Com 121 itens, a versão final das diretrizes do programa de governo do ex-presidente Luiz Inácio Lula da Silva pode ser definida como uma carta de intenções escrita com o cuidado de contemplar os eleitores fiéis do PT sem afugentar os novos aliados. Essas diretrizes vão orientar a elaboração do plano de governo propriamente dito, uma peça que deveria ser o mais importante de uma campanha eleitoral, mas que acaba em segundo plano, mesmo com a obrigatoriedade de registro no Tribunal Superior Eleitoral.
No texto apresentado nesta terça-feira (21), em São Paulo, há um abrandamento do discurso de Lula, sobretudo nos pontos que causaram polêmica, como a revogação da reforma trabalhista. Na releitura da frase do candidato, a promessa é de propor ao Congresso uma nova legislação trabalhista, compatível com a nova economia e as novas formas de trabalho, revogando os itens considerados prejudiciais aos trabalhadores. O documento não fala em volta do imposto sindical, mas em fortalecimento dos sindicatos e em respeito às formas negociadas de contribuição. Clique aqui para ler a íntegra do documento.
Outro ponto que foi abrandado em relação aos discursos é o que trata da comunicação. Em vez da “regulação da mídia”, que pode ser traduzida como censura, o texto fala, no item 118, que “o direito de acesso à informação e aos meios de comunicação é essencial numa sociedade democrática, orientada pelos direitos humanos e para a soberania”. E acrescenta: “A liberdade de expressão não pode ser um privilégio de alguns setores, mas um direito de todos, dentro dos marcos legais previstos na Constituição, que até hoje não foram regulamentados. Esse tema demanda um amplo debate no Legislativo, garantindo a regulamentação dos mecanismos protetores da pluralidade, da diversidade, com a defesa da democratização do acesso aos meios de comunicação”.
O item 120 pode ser lido como uma referência indireta ao assassinato do jornalista britânico Dom Phillips, na Amazônia. Diz o texto: “Atuaremos para que o Brasil volte a ser considerado um país no qual o livre exercício da atividade profissional do jornalismo seja considerado seguro, onde a violência contra jornalistas, meios de comunicação, comunicadores e todos os profissionais de imprensa sejam coibidas e punidas. A democracia clama pela mais ampla liberdade de imprensa”.

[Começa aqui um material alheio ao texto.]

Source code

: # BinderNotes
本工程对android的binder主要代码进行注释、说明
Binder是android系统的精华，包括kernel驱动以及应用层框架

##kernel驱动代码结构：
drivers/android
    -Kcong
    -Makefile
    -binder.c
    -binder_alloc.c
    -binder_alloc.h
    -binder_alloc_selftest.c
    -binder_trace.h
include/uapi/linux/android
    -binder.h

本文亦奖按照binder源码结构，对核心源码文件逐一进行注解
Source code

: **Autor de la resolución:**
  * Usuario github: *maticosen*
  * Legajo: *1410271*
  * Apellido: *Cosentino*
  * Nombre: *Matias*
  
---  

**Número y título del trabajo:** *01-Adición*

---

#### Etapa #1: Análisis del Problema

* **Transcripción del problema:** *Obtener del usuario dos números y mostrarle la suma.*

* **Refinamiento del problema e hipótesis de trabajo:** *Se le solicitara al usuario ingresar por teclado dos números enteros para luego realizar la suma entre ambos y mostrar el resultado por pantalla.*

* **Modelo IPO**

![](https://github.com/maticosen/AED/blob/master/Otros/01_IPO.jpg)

O documento chamado de Programa de Reconstrução e Transformação do Brasil ataca as políticas do governo de Jair Bolsonaro em praticamente todas as áreas, com destaque para educação, saúde, economia, ciência e tecnologia, cultura e meio ambiente. Coordenado pelo economista Aloizio Mercadante, com a participação de representantes dos partidos que apoiam a candidatura de Lula (PT, PSB, PSOL, PCdoB, PV, Solidariedade e Rede), o documento contém premissas universais, como a defesa da democracia, da liberdade de expressão, dos direitos humanos.
Há pontos de divergência explícita com os desejos do “mercado”. O programa refuta as privatizações em geral e da Petrobras e Eletrobras em particular, acena com a mudança gradual na política de preços dos combustíveis, promete a revogação do teto de gastos e assume o compromisso com uma reforma tributária Robin Hood, que cobre mais imposto dos ricos e menos dos pobres.
No capítulo destinado ao combate à corrupção, o documento destaca o compromisso com a transparência, cita os mecanismos de controle criados nos governos petistas para evitar o desvio de recursos públicos e, numa indireta à Lava-Jato, diz: “O nosso governo vai assegurar, com base nos princípios do Estado Democrático de Direito, que os instrumentos de combate à corrupção sejam restabelecidos, respeitando o devido processo legal, de modo a impedir a violação dos direitos e garantias fundamentais e a manipulação política.”